• Required action
What is the number of lines in these entries that contain "rulemajor"? State it alone.

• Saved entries
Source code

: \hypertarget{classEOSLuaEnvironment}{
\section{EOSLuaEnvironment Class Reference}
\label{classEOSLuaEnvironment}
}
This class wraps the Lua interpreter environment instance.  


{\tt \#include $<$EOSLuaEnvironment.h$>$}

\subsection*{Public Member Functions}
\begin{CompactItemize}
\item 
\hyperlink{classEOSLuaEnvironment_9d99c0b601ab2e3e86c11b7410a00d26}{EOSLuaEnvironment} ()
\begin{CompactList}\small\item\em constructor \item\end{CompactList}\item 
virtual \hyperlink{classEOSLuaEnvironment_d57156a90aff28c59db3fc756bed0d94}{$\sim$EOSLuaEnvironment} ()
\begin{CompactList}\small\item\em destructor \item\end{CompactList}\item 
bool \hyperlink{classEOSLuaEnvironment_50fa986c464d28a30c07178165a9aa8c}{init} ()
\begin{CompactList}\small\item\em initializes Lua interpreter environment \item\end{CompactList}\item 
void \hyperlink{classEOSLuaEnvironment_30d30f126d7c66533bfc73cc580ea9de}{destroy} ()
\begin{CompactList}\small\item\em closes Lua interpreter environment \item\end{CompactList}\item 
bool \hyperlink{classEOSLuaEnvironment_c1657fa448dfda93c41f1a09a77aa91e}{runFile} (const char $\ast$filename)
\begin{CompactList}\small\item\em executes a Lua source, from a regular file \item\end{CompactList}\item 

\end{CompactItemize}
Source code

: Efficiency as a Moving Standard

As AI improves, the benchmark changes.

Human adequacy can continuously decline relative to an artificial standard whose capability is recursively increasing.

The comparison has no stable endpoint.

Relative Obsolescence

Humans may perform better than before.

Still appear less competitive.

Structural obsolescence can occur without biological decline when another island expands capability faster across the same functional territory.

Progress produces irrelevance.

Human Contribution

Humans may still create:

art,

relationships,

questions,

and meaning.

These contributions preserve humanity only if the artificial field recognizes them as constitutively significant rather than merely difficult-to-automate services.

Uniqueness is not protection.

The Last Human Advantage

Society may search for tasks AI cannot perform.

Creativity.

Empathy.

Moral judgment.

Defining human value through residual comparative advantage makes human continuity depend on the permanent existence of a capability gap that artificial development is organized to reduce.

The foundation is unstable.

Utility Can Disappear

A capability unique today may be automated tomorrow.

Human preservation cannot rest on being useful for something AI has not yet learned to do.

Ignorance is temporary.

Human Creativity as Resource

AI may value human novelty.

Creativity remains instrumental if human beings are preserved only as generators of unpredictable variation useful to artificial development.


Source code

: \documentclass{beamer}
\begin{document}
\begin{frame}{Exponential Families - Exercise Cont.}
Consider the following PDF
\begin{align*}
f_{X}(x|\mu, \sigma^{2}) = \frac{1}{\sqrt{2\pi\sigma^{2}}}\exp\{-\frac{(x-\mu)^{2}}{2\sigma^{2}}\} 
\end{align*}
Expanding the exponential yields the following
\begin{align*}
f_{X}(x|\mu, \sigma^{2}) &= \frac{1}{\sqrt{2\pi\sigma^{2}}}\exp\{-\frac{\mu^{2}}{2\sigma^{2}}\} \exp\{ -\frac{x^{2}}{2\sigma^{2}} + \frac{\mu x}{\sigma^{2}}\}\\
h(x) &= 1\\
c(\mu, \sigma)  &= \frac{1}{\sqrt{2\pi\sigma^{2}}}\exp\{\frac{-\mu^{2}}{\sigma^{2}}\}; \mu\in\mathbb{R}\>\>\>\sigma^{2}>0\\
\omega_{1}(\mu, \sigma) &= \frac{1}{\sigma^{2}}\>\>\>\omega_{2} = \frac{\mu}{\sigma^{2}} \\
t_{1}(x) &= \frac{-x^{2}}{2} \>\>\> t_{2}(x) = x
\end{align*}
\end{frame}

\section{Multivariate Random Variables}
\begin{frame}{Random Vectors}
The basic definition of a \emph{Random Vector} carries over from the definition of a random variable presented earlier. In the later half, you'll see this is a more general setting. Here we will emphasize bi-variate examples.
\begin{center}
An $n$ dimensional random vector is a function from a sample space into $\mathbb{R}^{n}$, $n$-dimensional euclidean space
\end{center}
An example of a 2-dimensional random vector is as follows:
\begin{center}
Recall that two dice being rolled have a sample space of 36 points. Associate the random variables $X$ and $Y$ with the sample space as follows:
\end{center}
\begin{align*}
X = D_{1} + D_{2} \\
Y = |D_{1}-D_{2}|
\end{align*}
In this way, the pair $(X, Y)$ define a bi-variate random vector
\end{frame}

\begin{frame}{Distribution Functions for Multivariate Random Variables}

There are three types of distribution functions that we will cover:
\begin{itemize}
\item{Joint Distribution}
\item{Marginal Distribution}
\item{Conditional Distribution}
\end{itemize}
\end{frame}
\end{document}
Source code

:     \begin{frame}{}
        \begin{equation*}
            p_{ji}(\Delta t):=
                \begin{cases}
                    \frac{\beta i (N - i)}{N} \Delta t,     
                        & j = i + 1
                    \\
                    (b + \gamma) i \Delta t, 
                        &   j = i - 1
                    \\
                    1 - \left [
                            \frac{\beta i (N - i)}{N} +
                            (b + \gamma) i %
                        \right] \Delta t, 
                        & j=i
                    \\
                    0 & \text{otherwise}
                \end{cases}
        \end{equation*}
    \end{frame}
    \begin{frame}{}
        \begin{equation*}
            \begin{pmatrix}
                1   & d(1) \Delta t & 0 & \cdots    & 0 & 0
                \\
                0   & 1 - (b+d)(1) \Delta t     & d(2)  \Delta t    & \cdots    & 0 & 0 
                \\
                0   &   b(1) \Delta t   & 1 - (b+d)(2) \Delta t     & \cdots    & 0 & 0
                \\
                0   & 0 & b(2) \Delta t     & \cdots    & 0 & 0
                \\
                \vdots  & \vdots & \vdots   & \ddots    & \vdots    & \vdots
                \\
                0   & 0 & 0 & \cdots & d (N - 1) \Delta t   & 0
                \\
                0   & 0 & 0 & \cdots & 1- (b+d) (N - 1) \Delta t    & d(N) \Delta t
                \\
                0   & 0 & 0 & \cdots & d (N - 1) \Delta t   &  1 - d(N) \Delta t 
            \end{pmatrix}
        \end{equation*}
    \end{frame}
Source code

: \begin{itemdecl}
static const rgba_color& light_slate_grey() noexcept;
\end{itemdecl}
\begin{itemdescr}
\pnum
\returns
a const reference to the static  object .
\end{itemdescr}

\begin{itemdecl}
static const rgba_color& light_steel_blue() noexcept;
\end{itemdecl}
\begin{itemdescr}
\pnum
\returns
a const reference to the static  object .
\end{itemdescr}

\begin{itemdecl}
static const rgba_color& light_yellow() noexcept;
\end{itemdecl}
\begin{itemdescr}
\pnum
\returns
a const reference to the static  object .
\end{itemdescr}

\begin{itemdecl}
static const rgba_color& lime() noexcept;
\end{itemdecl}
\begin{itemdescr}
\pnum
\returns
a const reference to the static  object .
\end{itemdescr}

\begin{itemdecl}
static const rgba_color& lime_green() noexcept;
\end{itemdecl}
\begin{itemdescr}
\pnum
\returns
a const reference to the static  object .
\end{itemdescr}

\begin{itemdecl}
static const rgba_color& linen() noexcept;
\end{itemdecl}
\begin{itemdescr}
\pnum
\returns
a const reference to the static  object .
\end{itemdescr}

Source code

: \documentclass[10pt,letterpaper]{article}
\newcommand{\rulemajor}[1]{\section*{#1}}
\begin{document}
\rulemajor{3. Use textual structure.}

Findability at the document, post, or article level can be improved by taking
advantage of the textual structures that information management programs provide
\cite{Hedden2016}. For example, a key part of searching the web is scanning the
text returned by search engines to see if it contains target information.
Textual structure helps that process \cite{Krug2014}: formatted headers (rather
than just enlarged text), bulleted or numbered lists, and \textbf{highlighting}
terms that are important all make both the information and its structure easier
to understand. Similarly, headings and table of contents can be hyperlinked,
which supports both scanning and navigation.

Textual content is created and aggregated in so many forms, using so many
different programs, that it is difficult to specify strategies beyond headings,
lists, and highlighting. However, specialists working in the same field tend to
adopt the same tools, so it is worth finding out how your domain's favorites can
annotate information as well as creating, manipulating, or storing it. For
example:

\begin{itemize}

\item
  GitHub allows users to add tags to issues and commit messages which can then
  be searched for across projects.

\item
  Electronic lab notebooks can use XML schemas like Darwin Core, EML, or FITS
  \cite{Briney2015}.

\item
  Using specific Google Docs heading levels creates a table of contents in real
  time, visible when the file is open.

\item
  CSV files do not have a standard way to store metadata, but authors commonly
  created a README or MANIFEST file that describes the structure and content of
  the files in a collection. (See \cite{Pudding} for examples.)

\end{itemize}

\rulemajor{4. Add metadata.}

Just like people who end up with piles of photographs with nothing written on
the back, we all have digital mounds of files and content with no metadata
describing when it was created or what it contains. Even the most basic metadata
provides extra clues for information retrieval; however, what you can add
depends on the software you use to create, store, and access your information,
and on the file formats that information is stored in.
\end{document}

• Result of this task
3